Endangered black rhinos die in Kenya reserve

Eight critically endangered black rhinos died following an attempt to move them from Kenya's capital Nairobi to a national park hundreds of kilometers away

Critically Endangered Black Rhinos Die After Transportation To Kenya National Park

Rhinos are often moved when their populations outgrow their surroundings.

A Kenya Wildlife Service (KWS) official who did not want to be named said the seven rhinos which were being moved from Nairobi National Park to Tsavo East National Park died in unclear circumstances but noted that efforts are underway to establish the cause.

The relocation of endangered animals - known as translocation - involves putting them to sleep for the journey and then reviving them in a process that carries risks.

The tourism ministry said "preliminary investigations" suggested the rhinos could have died of "salt poisoning" after drinking different water in their new environment.

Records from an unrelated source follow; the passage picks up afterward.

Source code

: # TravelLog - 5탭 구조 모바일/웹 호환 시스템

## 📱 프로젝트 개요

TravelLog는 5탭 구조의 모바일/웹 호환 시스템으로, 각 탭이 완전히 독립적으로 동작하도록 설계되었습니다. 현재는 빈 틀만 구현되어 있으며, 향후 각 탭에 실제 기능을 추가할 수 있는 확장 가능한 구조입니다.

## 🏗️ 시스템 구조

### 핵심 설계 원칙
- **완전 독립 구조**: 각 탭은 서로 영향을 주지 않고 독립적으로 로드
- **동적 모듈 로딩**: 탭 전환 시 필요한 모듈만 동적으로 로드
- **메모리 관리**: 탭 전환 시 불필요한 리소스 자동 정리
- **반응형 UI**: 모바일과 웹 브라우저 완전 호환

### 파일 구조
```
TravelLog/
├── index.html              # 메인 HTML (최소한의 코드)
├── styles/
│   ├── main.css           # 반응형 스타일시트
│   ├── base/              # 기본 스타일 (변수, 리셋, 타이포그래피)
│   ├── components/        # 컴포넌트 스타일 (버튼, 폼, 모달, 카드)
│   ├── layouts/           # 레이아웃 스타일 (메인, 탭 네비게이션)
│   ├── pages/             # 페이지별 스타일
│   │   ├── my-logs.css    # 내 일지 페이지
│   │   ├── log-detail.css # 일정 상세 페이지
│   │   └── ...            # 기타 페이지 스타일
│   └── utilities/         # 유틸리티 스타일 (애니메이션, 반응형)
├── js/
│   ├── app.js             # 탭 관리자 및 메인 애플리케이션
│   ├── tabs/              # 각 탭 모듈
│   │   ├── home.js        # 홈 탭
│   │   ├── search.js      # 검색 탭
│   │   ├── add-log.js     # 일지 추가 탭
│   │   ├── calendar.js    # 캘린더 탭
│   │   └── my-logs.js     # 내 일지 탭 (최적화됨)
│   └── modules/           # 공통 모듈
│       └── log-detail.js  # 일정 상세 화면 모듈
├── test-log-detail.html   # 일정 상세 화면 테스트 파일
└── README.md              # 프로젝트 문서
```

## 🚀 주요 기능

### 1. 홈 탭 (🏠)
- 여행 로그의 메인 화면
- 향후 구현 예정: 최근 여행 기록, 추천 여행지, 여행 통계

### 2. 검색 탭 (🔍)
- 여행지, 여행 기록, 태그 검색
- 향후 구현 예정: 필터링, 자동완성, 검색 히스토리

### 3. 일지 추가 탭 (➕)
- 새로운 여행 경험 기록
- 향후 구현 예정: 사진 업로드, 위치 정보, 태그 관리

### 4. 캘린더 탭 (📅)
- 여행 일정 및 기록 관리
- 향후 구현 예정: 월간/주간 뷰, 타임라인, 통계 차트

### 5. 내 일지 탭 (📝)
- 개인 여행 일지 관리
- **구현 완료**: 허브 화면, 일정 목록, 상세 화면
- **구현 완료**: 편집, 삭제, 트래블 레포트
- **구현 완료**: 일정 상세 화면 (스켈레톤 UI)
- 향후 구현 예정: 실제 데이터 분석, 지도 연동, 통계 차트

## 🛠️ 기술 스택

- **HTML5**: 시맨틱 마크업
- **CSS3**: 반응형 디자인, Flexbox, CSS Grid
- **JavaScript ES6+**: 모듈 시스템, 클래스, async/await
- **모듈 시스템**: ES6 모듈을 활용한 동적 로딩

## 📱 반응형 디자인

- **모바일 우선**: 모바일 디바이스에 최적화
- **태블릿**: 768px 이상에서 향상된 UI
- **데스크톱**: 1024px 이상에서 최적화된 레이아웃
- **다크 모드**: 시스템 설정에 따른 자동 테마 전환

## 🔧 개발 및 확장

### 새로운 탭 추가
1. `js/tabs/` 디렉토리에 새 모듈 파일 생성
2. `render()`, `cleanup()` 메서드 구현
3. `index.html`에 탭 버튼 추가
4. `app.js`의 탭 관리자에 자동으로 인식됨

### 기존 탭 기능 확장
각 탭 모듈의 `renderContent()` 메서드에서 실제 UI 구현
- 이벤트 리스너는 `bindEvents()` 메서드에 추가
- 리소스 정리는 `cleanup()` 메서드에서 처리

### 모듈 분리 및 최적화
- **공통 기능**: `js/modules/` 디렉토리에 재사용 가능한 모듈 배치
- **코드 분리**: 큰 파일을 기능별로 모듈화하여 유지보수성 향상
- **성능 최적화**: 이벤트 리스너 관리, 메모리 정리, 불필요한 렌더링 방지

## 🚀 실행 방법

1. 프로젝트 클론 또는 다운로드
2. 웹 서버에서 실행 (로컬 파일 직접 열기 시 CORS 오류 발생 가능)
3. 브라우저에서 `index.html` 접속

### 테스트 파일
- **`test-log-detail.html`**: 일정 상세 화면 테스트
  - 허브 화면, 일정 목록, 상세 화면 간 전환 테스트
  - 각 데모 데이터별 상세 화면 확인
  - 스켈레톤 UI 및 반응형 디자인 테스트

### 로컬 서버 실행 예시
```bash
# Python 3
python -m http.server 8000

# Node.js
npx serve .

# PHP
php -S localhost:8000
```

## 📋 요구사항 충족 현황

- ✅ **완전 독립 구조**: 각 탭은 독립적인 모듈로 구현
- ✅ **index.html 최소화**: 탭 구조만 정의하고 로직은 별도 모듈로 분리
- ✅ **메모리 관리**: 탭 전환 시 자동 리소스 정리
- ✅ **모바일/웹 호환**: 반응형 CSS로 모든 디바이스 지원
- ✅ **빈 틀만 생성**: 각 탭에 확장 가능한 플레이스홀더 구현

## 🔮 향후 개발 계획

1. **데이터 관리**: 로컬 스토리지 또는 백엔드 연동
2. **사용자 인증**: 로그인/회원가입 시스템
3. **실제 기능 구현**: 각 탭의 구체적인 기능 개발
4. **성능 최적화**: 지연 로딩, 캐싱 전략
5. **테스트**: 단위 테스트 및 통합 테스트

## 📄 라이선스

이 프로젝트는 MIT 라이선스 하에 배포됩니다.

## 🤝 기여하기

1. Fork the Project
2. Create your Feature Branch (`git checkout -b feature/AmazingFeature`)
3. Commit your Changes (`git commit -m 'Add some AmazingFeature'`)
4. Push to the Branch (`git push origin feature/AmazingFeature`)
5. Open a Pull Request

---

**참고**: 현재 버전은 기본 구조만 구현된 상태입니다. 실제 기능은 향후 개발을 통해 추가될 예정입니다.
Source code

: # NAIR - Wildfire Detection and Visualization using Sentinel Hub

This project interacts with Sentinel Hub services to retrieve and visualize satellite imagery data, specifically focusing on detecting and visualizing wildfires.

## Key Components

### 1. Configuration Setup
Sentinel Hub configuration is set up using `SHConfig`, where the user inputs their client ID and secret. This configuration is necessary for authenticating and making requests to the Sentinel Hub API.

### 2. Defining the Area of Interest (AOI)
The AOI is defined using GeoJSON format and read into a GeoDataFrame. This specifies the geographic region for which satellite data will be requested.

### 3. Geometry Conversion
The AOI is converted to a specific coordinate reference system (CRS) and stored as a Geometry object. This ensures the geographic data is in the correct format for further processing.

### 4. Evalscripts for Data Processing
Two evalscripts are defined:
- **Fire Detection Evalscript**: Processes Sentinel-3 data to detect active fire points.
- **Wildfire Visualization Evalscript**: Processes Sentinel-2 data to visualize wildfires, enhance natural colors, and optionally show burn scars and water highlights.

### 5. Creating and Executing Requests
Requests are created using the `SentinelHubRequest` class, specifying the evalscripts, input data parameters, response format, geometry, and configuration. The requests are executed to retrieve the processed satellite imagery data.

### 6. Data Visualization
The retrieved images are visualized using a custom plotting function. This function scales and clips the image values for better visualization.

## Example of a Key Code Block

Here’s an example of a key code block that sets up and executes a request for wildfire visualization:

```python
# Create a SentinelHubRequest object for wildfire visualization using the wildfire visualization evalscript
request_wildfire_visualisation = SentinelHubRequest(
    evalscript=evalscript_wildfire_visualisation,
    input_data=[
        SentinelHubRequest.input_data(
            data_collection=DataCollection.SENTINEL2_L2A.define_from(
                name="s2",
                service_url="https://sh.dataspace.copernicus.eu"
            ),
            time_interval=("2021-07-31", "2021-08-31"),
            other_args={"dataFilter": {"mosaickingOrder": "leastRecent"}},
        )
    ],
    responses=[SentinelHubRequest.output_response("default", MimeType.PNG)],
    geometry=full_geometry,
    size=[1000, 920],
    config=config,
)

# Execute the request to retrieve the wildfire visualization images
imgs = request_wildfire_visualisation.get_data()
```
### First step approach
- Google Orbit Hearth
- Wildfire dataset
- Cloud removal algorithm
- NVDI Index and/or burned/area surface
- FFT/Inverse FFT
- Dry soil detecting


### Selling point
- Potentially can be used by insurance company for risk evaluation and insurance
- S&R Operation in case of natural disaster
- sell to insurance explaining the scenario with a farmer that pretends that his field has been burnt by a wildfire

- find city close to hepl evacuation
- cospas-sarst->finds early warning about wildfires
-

Officials must take responsibility for the deaths and explain what went wrong during the relocation, conservationist Paula Kahumbu said, according to The Guardian.

"Rhinos have died, we have to say it openly when it happens, not a week later or a month later. We have to find out what's gone wrong, so that these mistakes are never repeated".

In moving a group of 11 rhinos to the newly created Tsavo East National Park from Nairobi last month, the Kenya Wildlife Service said it hoped to boost the population there.

The wildlife ministry said "disciplinary action will definitely be taken" if an investigation into the deaths indicates negligence by agency staff.

Poachers hunt black rhinos for their horns, which are coveted for traditional Chinese medicinal practices and are displayed as status symbols. "Rhino translocations also have major welfare considerations and I dread to think of the suffering that these poor animals endured before they died".

In May, six black rhinos were moved from South Africa to Chad, restoring the species to the country in north-central Africa almost half a century after it was wiped out there.

"At a time when three rhinos are poached on average a day for their horns, any losses are particularly painful", WWF Kenya CEO Mohamed Awer said in a statement to CNN.

With a goal of bringing them back, Dean said Kenya aims to increase the number of black rhinos by 2,000.

In the national Park of Kenya has claimed the lives of eight black rhinos that are under threat of extinction, according to the government of the country. Three were shot dead inside a protected sanctuary in northern Kenya in May.

Dean said there were once thousands of black rhinos in Kenya but now their population is in the hundreds.